## What you should do
Reproduce the data below in full and to the letter, images excepted.

··· Data for processing

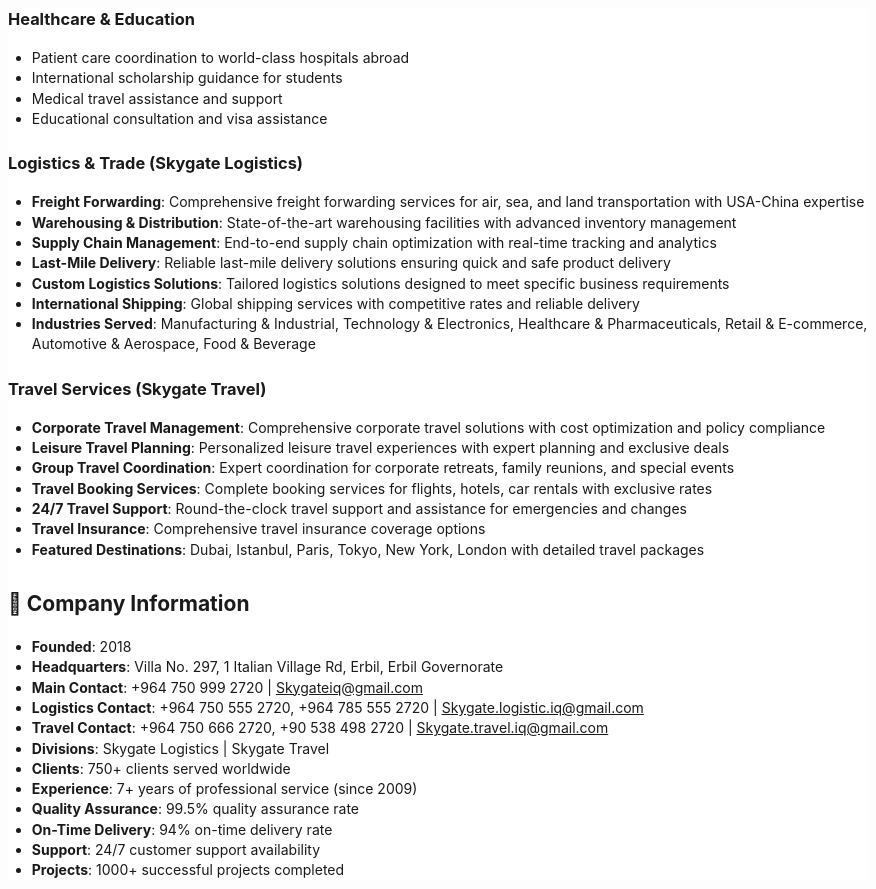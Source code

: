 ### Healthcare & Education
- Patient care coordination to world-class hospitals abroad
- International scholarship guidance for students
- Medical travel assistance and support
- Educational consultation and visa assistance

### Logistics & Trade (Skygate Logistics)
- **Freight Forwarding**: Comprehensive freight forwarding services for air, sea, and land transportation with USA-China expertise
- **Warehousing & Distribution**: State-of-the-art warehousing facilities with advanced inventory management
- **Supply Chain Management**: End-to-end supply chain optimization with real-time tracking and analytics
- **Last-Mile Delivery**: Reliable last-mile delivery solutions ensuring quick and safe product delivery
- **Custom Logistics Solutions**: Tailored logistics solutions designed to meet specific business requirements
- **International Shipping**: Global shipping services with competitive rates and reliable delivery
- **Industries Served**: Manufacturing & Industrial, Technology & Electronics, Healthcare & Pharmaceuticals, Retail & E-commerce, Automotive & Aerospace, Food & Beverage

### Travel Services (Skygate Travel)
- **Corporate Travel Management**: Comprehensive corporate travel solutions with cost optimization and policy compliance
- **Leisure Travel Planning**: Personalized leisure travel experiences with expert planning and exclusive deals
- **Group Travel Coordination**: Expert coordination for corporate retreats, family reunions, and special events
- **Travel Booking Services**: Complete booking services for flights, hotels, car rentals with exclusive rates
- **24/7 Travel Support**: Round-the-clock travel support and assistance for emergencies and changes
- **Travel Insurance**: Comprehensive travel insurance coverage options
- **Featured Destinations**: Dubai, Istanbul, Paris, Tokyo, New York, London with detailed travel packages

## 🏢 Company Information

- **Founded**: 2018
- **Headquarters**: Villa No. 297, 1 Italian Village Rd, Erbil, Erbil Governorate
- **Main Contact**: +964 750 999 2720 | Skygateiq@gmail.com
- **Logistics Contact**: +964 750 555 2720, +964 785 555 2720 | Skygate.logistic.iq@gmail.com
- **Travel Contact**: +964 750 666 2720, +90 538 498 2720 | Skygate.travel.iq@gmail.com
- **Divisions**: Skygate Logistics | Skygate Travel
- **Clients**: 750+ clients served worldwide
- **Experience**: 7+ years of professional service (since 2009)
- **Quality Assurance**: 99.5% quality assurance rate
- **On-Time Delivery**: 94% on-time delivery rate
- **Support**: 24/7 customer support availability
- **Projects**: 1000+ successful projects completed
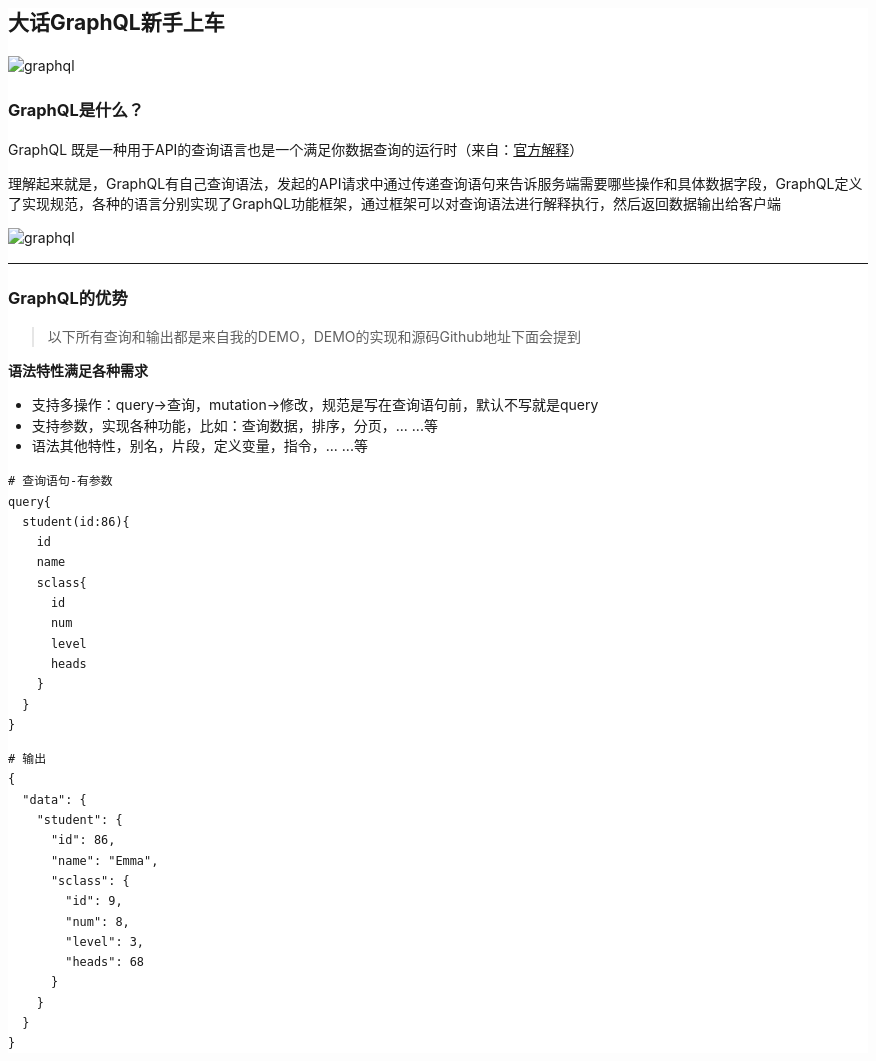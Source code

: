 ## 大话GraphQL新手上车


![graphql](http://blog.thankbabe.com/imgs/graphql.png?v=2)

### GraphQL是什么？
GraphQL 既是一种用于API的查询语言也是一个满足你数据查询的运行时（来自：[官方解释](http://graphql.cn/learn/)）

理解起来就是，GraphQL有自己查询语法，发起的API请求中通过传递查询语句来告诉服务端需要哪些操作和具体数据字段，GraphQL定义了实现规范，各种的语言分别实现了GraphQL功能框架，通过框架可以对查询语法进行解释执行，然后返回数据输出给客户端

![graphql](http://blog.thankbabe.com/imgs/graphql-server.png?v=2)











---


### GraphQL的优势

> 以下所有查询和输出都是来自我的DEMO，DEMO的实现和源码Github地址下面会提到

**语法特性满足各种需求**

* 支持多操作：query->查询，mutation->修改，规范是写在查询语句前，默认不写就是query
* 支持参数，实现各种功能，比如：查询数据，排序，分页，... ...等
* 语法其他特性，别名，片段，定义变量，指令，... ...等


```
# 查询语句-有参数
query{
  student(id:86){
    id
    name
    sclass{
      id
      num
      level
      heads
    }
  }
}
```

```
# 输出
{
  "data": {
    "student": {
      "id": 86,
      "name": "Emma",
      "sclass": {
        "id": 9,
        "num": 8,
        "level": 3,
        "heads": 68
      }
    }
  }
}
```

······

## Your solution
Source code

: ### Healthcare & Education
- Patient care coordination to world-class hospitals abroad
- International scholarship guidance for students
- Medical travel assistance and support
- Educational consultation and visa assistance

### Logistics & Trade (Skygate Logistics)
- **Freight Forwarding**: Comprehensive freight forwarding services for air, sea, and land transportation with USA-China expertise
- **Warehousing & Distribution**: State-of-the-art warehousing facilities with advanced inventory management
- **Supply Chain Management**: End-to-end supply chain optimization with real-time tracking and analytics
- **Last-Mile Delivery**: Reliable last-mile delivery solutions ensuring quick and safe product delivery
- **Custom Logistics Solutions**: Tailored logistics solutions designed to meet specific business requirements
- **International Shipping**: Global shipping services with competitive rates and reliable delivery
- **Industries Served**: Manufacturing & Industrial, Technology & Electronics, Healthcare & Pharmaceuticals, Retail & E-commerce, Automotive & Aerospace, Food & Beverage

### Travel Services (Skygate Travel)
- **Corporate Travel Management**: Comprehensive corporate travel solutions with cost optimization and policy compliance
- **Leisure Travel Planning**: Personalized leisure travel experiences with expert planning and exclusive deals
- **Group Travel Coordination**: Expert coordination for corporate retreats, family reunions, and special events
- **Travel Booking Services**: Complete booking services for flights, hotels, car rentals with exclusive rates
- **24/7 Travel Support**: Round-the-clock travel support and assistance for emergencies and changes
- **Travel Insurance**: Comprehensive travel insurance coverage options
- **Featured Destinations**: Dubai, Istanbul, Paris, Tokyo, New York, London with detailed travel packages

## 🏢 Company Information

- **Founded**: 2018
- **Headquarters**: Villa No. 297, 1 Italian Village Rd, Erbil, Erbil Governorate
- **Main Contact**: +964 750 999 2720 | Skygateiq@gmail.com
- **Logistics Contact**: +964 750 555 2720, +964 785 555 2720 | Skygate.logistic.iq@gmail.com
- **Travel Contact**: +964 750 666 2720, +90 538 498 2720 | Skygate.travel.iq@gmail.com
- **Divisions**: Skygate Logistics | Skygate Travel
- **Clients**: 750+ clients served worldwide
- **Experience**: 7+ years of professional service (since 2009)
- **Quality Assurance**: 99.5% quality assurance rate
- **On-Time Delivery**: 94% on-time delivery rate
- **Support**: 24/7 customer support availability
- **Projects**: 1000+ successful projects completed
Source code

: ## 大话GraphQL新手上车


![graphql](http://blog.thankbabe.com/imgs/graphql.png?v=2)

### GraphQL是什么？
GraphQL 既是一种用于API的查询语言也是一个满足你数据查询的运行时（来自：[官方解释](http://graphql.cn/learn/)）

理解起来就是，GraphQL有自己查询语法，发起的API请求中通过传递查询语句来告诉服务端需要哪些操作和具体数据字段，GraphQL定义了实现规范，各种的语言分别实现了GraphQL功能框架，通过框架可以对查询语法进行解释执行，然后返回数据输出给客户端

![graphql](http://blog.thankbabe.com/imgs/graphql-server.png?v=2)











---


### GraphQL的优势

> 以下所有查询和输出都是来自我的DEMO，DEMO的实现和源码Github地址下面会提到

**语法特性满足各种需求**

* 支持多操作：query->查询，mutation->修改，规范是写在查询语句前，默认不写就是query
* 支持参数，实现各种功能，比如：查询数据，排序，分页，... ...等
* 语法其他特性，别名，片段，定义变量，指令，... ...等


```
# 查询语句-有参数
query{
  student(id:86){
    id
    name
    sclass{
      id
      num
      level
      heads
    }
  }
}
```

```
# 输出
{
  "data": {
    "student": {
      "id": 86,
      "name": "Emma",
      "sclass": {
        "id": 9,
        "num": 8,
        "level": 3,
        "heads": 68
      }
    }
  }
}
```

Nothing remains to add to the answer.